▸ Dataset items
-- Opening Marker --

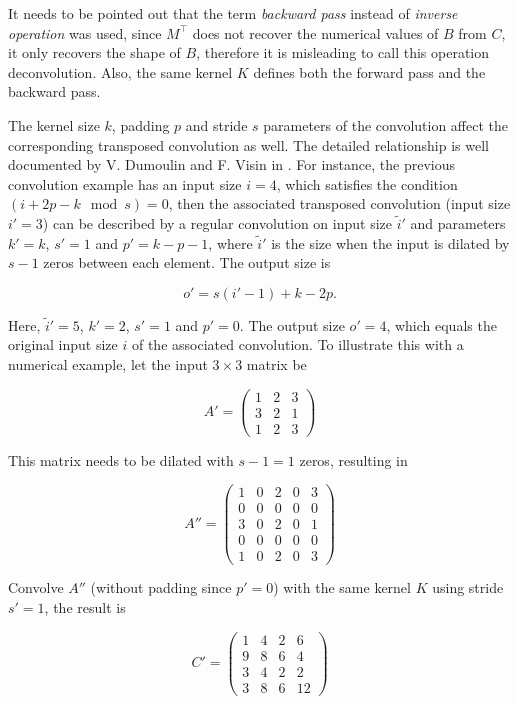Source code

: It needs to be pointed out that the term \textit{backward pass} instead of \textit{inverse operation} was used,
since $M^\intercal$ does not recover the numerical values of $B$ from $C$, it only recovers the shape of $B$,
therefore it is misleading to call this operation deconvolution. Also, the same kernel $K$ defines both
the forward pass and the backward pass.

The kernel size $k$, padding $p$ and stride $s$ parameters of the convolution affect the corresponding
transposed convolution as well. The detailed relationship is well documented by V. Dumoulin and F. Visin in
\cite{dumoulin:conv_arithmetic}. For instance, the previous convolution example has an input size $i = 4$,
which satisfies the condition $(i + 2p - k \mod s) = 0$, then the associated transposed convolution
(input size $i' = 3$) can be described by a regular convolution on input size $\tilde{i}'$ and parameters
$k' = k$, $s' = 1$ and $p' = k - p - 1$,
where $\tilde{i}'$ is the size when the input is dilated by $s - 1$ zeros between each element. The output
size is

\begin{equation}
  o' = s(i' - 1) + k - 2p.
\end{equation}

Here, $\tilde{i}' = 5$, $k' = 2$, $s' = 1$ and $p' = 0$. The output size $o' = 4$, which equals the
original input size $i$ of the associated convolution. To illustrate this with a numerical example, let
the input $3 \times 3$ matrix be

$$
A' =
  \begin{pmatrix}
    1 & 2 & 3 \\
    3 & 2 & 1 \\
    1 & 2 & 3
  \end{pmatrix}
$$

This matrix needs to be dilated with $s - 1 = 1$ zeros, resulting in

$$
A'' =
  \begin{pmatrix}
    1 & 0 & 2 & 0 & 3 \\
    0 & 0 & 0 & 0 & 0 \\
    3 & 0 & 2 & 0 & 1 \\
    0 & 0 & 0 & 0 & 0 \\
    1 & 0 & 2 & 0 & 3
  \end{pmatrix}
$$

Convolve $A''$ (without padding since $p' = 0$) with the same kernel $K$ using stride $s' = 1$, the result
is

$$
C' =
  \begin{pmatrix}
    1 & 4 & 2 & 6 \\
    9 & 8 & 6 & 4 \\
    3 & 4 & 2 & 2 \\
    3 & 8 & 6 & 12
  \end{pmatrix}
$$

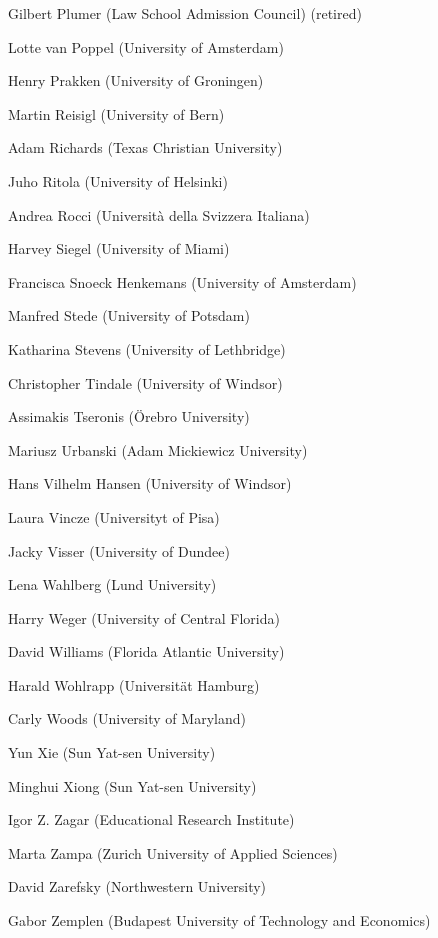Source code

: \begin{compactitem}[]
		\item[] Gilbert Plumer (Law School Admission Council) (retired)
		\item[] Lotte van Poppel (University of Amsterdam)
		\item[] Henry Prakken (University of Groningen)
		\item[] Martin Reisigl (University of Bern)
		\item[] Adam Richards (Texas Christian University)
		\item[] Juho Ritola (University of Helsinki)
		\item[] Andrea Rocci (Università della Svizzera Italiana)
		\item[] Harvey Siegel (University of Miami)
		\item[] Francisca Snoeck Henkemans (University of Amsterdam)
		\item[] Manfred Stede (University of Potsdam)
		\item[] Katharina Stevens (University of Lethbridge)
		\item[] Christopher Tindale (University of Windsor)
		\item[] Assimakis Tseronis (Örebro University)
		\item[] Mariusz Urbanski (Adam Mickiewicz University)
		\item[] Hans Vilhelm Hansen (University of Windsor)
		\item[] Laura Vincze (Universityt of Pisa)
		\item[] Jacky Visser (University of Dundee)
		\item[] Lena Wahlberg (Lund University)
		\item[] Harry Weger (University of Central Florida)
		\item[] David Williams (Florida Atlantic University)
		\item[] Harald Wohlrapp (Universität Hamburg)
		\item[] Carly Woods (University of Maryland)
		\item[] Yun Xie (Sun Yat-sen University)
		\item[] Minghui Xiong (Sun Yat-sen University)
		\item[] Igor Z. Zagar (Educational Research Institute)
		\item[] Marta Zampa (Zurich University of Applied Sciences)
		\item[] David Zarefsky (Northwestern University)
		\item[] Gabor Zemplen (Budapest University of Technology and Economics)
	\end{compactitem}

-- Closing Marker --

What is needed is every entry above, repeated exactly, with the pictures dropped.

Source code

: It needs to be pointed out that the term \textit{backward pass} instead of \textit{inverse operation} was used,
since $M^\intercal$ does not recover the numerical values of $B$ from $C$, it only recovers the shape of $B$,
therefore it is misleading to call this operation deconvolution. Also, the same kernel $K$ defines both
the forward pass and the backward pass.

The kernel size $k$, padding $p$ and stride $s$ parameters of the convolution affect the corresponding
transposed convolution as well. The detailed relationship is well documented by V. Dumoulin and F. Visin in
\cite{dumoulin:conv_arithmetic}. For instance, the previous convolution example has an input size $i = 4$,
which satisfies the condition $(i + 2p - k \mod s) = 0$, then the associated transposed convolution
(input size $i' = 3$) can be described by a regular convolution on input size $\tilde{i}'$ and parameters
$k' = k$, $s' = 1$ and $p' = k - p - 1$,
where $\tilde{i}'$ is the size when the input is dilated by $s - 1$ zeros between each element. The output
size is

\begin{equation}
  o' = s(i' - 1) + k - 2p.
\end{equation}

Here, $\tilde{i}' = 5$, $k' = 2$, $s' = 1$ and $p' = 0$. The output size $o' = 4$, which equals the
original input size $i$ of the associated convolution. To illustrate this with a numerical example, let
the input $3 \times 3$ matrix be

$$
A' =
  \begin{pmatrix}
    1 & 2 & 3 \\
    3 & 2 & 1 \\
    1 & 2 & 3
  \end{pmatrix}
$$

This matrix needs to be dilated with $s - 1 = 1$ zeros, resulting in

$$
A'' =
  \begin{pmatrix}
    1 & 0 & 2 & 0 & 3 \\
    0 & 0 & 0 & 0 & 0 \\
    3 & 0 & 2 & 0 & 1 \\
    0 & 0 & 0 & 0 & 0 \\
    1 & 0 & 2 & 0 & 3
  \end{pmatrix}
$$

Convolve $A''$ (without padding since $p' = 0$) with the same kernel $K$ using stride $s' = 1$, the result
is

$$
C' =
  \begin{pmatrix}
    1 & 4 & 2 & 6 \\
    9 & 8 & 6 & 4 \\
    3 & 4 & 2 & 2 \\
    3 & 8 & 6 & 12
  \end{pmatrix}
$$

Source code

: \begin{compactitem}[]
		\item[] Gilbert Plumer (Law School Admission Council) (retired)
		\item[] Lotte van Poppel (University of Amsterdam)
		\item[] Henry Prakken (University of Groningen)
		\item[] Martin Reisigl (University of Bern)
		\item[] Adam Richards (Texas Christian University)
		\item[] Juho Ritola (University of Helsinki)
		\item[] Andrea Rocci (Università della Svizzera Italiana)
		\item[] Harvey Siegel (University of Miami)
		\item[] Francisca Snoeck Henkemans (University of Amsterdam)
		\item[] Manfred Stede (University of Potsdam)
		\item[] Katharina Stevens (University of Lethbridge)
		\item[] Christopher Tindale (University of Windsor)
		\item[] Assimakis Tseronis (Örebro University)
		\item[] Mariusz Urbanski (Adam Mickiewicz University)
		\item[] Hans Vilhelm Hansen (University of Windsor)
		\item[] Laura Vincze (Universityt of Pisa)
		\item[] Jacky Visser (University of Dundee)
		\item[] Lena Wahlberg (Lund University)
		\item[] Harry Weger (University of Central Florida)
		\item[] David Williams (Florida Atlantic University)
		\item[] Harald Wohlrapp (Universität Hamburg)
		\item[] Carly Woods (University of Maryland)
		\item[] Yun Xie (Sun Yat-sen University)
		\item[] Minghui Xiong (Sun Yat-sen University)
		\item[] Igor Z. Zagar (Educational Research Institute)
		\item[] Marta Zampa (Zurich University of Applied Sciences)
		\item[] David Zarefsky (Northwestern University)
		\item[] Gabor Zemplen (Budapest University of Technology and Economics)
	\end{compactitem}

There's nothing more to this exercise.